Is there a notion of "space" such that vector bundles can be understood in this way?
As Qiaochu said, probably what you want are topological stacks.
Let $T$ be a small full subcategory of $\mathrm{Top}$, with the Grothendieck topology of open covers, and consider the 2-category of stacks of groupoids on $T$. Call its objects "spaces" and its morphisms "continuous maps". You could call its 2-cells "continuous transformations".
Any topological space $X$ determines a sheaf $\mathrm{Top}(-,X)$ on $T$ and hence a stack. This functor is fully faithful on $T$, and often on a much larger subcategory of $\mathrm{Top}$. (For instance, if $T=\{\mathbb{R}^n\}$ then the functor is fully faithful on at least all topological manifolds.)
The functor $T^{op} \to \mathrm{Gpd}$ defined by sending $X\in T$ to the groupoid of real vector bundles over $T$ is a stack, because vector bundles can be glued together over open covers.

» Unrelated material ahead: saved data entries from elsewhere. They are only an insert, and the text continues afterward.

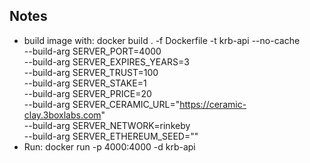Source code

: ## Notes

- build image with: docker build . -f Dockerfile -t krb-api --no-cache \
  --build-arg SERVER_PORT=4000 \
  --build-arg SERVER_EXPIRES_YEARS=3 \
  --build-arg SERVER_TRUST=100 \
  --build-arg SERVER_STAKE=1 \
  --build-arg SERVER_PRICE=20 \
  --build-arg SERVER_CERAMIC_URL="https://ceramic-clay.3boxlabs.com" \
  --build-arg SERVER_NETWORK=rinkeby \
  --build-arg SERVER_ETHEREUM_SEED=""
- Run: docker run -p 4000:4000 -d krb-api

Call it your $\mathbb{R}\mathbf{Mod}$.
If $X\in T$ (and often for many more $X\in\mathrm{Top}$), then by the Yoneda lemma, the groupoid of continuous maps and continuous transformations $\mathrm{Top}(-,X) \to \mathbb{R}\mathbf{Mod}$ is equivalent to $\mathbb{R}\mathbf{Mod}(X)$, i.e. the groupoid of real vector bundles on $X$.